Bez względu na to czy jesteśmy miłośnikami kuchni fusion czy też raczej od niej stronimy, powinniśmy spróbować kulinarnego bogactwa Malezji. Kuchnia tego kraju jest tak kolorowa jak jej kultura. Bardzo ważne są przyprawy takie jak chilli czy curry, które dodaje się tutaj niemal do wszystkiego bez względu czy jest to deser czy danie główne. Podczas spacerów warto zatrzymać się na przekąski sprzedawane w przydrożnych straganach, które pozwolą nam odkryć prawdziwy smak tego kraju – niesamowite połączenie rdzennej kuchni Malezji, chińskiej oraz indyjskiej.
Asam laksa
Będąc w Malezji obowiązkowo musimy spróbować tej niezwykłej potrawy. To gęsta zupa, która łączy w sobie trzy intensywne smaki: ostry, kwaśny i...rybi. Jej głównymi składnikami są makrela, chilli oraz sok z limonki. Zupa, uchodząca za danie narodowe Malezji podawana jest zawsze z makaronem ryżowym.
Char Kway Teow
Jest jednym z najbardziej popularnych dań Malezji, który z pewnością zasmakuje każdemu. Przygotowuje się je z krewetek i kawałków wołowiny podawanej ze smażonym makaronem ryżowym. Często potrawa serwowana jest z kawałkami tofu oraz kiełkami. Całość polana jest pikantnym sosem.
Curry Laksa
To kolejna zupa, która zachwyci swoim smakiem. Jest jednocześnie ostra i łagodna, co zawdzięcza dużej ilości chilli oraz mleczku kokosowemu. Pozostałymi składnikami tej potrawy są: krewetki, tofu oraz makaron ryżowy. Curry Laksa to kuchnia fusion dla początkujących.
Nasi Lemak
Podczas zwiedzania powinnyśmy zrobić sobie przerwę na tą niezwykłą przekąskę. Trudno przejść obok niej obojętnie, bo już sam jej kształt przykuwa naszą uwagę. Małe piramidki z liścia bananowca kryją w sobie nadzienie z gotowanego ryżu, niewielkich rybek, jajka oraz ostrego sosu.
Ais kaciang
Po wizycie w Malezji przekonamy się, że desery nie zawsze muszą być podawane z owocami.

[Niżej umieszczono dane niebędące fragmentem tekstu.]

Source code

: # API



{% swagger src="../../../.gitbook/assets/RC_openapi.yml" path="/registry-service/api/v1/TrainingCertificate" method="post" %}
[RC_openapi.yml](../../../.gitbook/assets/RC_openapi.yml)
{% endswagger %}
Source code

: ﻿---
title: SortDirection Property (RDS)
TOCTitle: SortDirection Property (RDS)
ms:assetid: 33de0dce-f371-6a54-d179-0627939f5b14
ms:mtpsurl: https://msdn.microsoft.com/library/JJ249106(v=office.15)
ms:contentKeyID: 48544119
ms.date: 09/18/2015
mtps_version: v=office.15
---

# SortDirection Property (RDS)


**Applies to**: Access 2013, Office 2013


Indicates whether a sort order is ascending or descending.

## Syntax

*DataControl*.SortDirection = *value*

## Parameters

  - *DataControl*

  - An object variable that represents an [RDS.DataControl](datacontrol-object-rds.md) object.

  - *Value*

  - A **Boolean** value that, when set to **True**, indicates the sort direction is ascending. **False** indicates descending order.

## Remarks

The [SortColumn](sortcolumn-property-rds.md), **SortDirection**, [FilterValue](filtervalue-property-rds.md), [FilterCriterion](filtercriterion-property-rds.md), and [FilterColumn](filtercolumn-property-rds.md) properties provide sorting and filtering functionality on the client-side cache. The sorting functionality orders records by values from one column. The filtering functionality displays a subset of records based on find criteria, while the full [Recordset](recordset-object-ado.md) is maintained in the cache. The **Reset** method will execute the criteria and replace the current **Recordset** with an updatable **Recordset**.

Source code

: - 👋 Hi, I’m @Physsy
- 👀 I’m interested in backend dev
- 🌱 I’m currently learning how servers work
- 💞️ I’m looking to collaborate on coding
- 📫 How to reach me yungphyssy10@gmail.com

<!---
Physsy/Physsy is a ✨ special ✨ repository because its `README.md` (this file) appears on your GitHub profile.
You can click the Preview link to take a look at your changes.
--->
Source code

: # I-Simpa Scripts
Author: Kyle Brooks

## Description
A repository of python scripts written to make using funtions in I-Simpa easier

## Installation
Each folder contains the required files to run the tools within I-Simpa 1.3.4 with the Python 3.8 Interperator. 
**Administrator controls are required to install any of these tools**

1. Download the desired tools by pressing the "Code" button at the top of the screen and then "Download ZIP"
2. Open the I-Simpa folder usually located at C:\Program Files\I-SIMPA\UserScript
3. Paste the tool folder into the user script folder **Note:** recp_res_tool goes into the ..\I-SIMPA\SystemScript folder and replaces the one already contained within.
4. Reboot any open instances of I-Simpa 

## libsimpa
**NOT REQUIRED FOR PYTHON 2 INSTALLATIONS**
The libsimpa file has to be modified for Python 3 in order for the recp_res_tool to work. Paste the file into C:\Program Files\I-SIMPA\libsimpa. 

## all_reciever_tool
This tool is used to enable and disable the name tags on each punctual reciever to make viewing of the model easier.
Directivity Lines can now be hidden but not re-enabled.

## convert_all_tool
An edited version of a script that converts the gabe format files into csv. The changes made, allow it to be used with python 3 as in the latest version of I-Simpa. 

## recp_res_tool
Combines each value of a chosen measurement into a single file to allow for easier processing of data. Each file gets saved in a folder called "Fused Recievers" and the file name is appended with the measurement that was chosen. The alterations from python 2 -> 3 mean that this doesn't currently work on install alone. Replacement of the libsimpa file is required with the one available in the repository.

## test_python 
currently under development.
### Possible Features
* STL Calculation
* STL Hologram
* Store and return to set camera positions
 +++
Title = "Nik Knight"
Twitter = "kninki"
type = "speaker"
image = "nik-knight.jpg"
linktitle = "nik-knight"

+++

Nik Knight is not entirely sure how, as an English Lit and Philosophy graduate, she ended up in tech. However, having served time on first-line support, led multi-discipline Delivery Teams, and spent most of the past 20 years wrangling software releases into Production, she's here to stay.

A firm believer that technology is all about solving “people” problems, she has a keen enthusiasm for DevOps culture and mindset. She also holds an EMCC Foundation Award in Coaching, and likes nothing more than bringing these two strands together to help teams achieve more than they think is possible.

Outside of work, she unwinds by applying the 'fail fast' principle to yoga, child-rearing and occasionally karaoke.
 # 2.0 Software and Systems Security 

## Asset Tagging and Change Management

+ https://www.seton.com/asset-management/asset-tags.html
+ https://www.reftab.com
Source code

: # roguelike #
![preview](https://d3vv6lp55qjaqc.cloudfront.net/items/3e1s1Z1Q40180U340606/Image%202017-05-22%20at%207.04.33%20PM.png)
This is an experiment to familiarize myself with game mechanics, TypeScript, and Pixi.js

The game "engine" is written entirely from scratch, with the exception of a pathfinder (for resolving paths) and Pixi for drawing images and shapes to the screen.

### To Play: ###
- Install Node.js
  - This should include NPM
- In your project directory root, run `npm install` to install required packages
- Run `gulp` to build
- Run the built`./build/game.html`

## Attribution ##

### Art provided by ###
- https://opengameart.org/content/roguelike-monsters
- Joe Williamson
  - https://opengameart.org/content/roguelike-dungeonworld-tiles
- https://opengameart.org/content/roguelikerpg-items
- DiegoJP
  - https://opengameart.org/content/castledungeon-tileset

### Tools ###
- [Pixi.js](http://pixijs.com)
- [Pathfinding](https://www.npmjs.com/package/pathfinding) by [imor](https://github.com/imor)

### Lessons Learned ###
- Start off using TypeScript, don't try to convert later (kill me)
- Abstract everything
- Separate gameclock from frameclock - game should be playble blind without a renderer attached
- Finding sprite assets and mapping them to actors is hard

Okazuje się, że równie dobrze w tej roli sprawdzają się warzywa, a dokładniej mówiąc kukurydza i czerwona fasola. Znajdziemy je w deserze z rozdrobnionego lodu, skąpanego w mleczku kokosowym i sokach owocowych.
Rojak
To przysmak, w którym łączą się warzywa i owoce takie jak: ogórek, ananas, mango, kiełki fasoli, kłębian i zielone jabłko. Należy dodać, że ta owocowo warzywna sałatka polana jest słodko-kwaśnym krewetkowym sosem. Z pewnością warto skosztować tego nietypowego połączenia smaków.
Egg tarts
To ciasteczka, których nadzienie stanowi surowe jajko przyprawione cukrem oraz wanilią. Przy pieczeniu w piekarniku masa staje się niezwykle puszysta, a jej smaku nie da się zapomnieć. Deser ten powinno się jeść na ciepło, najlepszy jest bowiem zaraz po wyciągnięciu z pieca.
Dodol
To cukierki przypominające nasze krówki. Wyglądają niepozornie, ale kryją w sobie intensywny, kokosowy smak, a w ich przygotowaniu bierze udział cała rodzina. Przygotowanie tego smakołyku trwa całą noc, podczas której członkowie rodziny na zmianę mieszają gęstą masę, żeby zapobiec jej przypaleniu.